▸ **EXERCISE PROMPT**
The lines you return should be those containing the string "have", taken from the data below.

▸ **INPUT MATERIAL**
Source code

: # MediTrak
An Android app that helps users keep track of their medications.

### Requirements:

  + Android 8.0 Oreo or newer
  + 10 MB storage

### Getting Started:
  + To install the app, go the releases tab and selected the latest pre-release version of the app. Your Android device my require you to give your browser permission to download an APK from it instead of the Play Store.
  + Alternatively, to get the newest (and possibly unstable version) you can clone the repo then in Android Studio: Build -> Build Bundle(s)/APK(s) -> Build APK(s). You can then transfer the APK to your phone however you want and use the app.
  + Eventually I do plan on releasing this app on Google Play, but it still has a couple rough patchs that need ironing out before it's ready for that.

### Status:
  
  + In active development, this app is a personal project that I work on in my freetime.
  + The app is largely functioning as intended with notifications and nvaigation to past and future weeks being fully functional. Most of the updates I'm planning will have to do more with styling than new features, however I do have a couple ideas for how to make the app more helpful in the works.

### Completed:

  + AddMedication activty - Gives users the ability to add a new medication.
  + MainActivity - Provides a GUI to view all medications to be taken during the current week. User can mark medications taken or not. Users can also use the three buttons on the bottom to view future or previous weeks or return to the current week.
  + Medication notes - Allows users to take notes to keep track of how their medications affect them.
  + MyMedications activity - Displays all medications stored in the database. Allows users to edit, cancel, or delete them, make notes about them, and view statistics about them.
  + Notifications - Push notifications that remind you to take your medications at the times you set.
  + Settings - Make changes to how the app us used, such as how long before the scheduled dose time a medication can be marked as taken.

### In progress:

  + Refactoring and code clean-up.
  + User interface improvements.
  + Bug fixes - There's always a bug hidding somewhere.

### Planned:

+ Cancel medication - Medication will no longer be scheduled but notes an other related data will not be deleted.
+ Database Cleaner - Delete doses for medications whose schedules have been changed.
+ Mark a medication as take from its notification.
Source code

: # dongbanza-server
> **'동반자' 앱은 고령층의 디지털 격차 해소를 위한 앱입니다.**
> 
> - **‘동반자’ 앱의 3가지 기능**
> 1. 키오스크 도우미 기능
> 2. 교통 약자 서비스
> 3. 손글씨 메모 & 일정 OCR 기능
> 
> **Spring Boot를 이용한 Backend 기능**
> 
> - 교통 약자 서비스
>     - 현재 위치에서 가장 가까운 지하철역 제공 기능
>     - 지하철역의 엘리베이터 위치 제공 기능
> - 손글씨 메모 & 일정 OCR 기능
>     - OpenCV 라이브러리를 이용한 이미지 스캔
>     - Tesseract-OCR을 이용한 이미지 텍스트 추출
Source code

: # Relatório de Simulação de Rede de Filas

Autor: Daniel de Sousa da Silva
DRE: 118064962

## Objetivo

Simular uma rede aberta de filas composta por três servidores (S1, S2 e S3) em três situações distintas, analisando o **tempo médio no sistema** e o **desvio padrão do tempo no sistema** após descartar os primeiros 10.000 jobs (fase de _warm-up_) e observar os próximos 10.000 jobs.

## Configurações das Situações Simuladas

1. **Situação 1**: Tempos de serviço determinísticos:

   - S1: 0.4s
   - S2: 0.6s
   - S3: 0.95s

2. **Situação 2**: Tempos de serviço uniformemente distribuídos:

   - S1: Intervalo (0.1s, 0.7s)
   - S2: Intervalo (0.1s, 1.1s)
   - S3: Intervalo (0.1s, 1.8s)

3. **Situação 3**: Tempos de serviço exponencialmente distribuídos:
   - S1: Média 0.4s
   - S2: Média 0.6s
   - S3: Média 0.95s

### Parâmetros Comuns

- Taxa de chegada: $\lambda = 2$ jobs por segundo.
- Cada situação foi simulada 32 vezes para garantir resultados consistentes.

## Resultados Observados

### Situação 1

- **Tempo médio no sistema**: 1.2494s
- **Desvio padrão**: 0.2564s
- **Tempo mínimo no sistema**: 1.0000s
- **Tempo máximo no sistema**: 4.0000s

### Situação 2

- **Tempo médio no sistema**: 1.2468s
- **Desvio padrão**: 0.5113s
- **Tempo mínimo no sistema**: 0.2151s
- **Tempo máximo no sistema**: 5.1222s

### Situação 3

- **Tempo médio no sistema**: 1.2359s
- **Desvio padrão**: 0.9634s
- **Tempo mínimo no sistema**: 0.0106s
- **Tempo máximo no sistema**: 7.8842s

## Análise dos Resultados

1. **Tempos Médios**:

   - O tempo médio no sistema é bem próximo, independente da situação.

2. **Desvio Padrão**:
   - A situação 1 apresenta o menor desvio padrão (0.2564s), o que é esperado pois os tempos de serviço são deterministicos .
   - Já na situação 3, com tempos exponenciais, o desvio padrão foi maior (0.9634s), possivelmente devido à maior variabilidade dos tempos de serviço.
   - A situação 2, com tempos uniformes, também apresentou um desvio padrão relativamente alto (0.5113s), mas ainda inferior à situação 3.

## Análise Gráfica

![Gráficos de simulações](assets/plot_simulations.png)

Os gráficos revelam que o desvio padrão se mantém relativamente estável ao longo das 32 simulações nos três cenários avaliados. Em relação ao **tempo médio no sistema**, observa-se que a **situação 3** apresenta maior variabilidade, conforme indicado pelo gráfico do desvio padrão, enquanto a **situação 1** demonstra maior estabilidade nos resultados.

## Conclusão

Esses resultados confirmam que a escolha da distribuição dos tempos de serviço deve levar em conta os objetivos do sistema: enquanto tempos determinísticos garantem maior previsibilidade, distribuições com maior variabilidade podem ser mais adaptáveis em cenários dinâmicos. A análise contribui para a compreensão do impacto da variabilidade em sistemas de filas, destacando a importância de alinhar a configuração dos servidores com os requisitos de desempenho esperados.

▸ **RESPONSE AREA**
  + The app is largely functioning as intended with notifications and nvaigation to past and future weeks being fully functional. Most of the updates I'm planning will have to do more with styling than new features, however I do have a couple ideas for how to make the app more helpful in the works.
+ Database Cleaner - Delete doses for medications whose schedules have been changed.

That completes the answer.